Saturday, October 14, 2023


Jesse Wegman has written an opinion piece titled "The Real Danger in Robert F. Kennedy Jr.’s Independent Run." It's valuable for reminding us how terrible it would be to have a presidential election thrown into the House of Representatives, which is what happens if no candidate wins a majority of the electoral vote. Wegman writes:
In that case, the American people no longer have a say in the biggest election in the land. Instead, under the 12th Amendment, the top three electoral vote getters advance to a second round, in which the House of Representatives “shall choose immediately, by ballot, the president. But” — and rarely in the history of democracy has a “but” been asked to do so much — “in choosing the president, the votes shall be taken by states, the representation from each state having one vote.”

... The point is, it doesn’t matter which party has more members in the House as a whole; all that matters is the happenstance of which party controls more state delegations. And right now Republicans control 26 state delegations and Democrats 22.

One vote per state, with the presidency in the balance. Stop for a moment and consider the absurdity of this. North Dakota, whose single representative in Congress represents about 779,000 people, would have as much say in choosing the nation’s leader as California’s 52 House members, who together represent almost 40 million people. The two Dakotas combined (fewer than 1.7 million people, about the population of Phoenix) would wield twice as much power as Texas, with 30 million people. This is about as far from the principle of majority rule as you can get.
This almost happened in 2020. Joe Biden won the popular vote by just over 7 million votes, but if approximately 43,000 votes in Georgia, Arizona, and Wisconsin hadn't been cast for Biden, we would have had a 269-269 Electoral College tie -- and the House undoubtedly would have voted to return Donald Trump to office.

Wegman doesn't mention 2020, however. He's worried about 2024, because high-profile third-party candidates are running for president:
Most of the concern over the independent presidential campaigns of Robert F. Kennedy Jr., Cornel West and the No Labels party has focused on the risk that they could draw votes away from President Biden and throw the 2024 election to Donald Trump. That’s understandable, given what happened in 2000 and 2016.

But there is another reason to fear these candidacies, and it’s right there in the Constitution: a contingent election decided by the House of Representatives....

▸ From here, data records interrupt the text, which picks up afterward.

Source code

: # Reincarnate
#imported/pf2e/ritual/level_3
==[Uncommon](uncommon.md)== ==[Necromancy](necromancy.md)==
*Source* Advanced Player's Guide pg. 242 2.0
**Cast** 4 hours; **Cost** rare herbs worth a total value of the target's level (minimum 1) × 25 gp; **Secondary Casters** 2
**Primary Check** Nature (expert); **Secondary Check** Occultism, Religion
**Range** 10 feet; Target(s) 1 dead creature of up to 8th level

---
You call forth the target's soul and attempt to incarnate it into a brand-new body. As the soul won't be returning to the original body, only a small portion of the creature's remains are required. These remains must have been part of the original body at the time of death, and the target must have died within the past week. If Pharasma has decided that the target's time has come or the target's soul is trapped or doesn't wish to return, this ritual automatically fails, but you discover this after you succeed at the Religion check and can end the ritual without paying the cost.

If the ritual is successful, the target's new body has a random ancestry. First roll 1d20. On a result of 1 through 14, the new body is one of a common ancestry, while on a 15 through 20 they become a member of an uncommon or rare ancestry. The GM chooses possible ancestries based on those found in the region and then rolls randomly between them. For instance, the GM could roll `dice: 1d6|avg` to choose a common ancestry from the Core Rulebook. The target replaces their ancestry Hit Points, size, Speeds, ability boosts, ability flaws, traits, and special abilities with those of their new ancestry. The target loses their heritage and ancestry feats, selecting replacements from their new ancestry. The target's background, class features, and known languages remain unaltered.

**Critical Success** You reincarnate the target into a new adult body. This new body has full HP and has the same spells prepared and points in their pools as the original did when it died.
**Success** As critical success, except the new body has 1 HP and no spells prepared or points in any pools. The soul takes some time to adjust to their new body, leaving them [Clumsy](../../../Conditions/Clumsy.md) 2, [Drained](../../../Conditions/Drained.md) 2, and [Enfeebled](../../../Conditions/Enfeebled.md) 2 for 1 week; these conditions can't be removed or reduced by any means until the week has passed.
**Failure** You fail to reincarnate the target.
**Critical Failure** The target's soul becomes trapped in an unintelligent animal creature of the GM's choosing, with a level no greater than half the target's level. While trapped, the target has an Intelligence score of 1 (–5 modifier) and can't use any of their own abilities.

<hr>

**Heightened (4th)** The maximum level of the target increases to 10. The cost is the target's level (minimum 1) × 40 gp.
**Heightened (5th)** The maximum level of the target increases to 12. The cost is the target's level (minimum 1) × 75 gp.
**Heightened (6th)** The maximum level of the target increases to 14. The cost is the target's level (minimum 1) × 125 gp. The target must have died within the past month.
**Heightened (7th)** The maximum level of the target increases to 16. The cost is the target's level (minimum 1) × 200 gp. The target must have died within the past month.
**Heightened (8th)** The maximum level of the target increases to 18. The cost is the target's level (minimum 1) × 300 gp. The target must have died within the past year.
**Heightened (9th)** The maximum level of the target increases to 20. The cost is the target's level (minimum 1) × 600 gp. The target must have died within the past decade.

... imagine that in 2024, a No Labels candidate or even Mr. Kennedy or Mr. West is able to peel off a few electors in, say, Maine or Alaska, states that pride themselves on their independent streaks. (Maine awards its electors by congressional district, making it even easier to pick one off.)

... Bottom line: It’s easy to assemble an electoral map in which no candidate reaches 270 electoral votes, sending the election to the House.
But it won't happen because of Kennedy, West, or the No Labels candidate. None of them will win electoral votes.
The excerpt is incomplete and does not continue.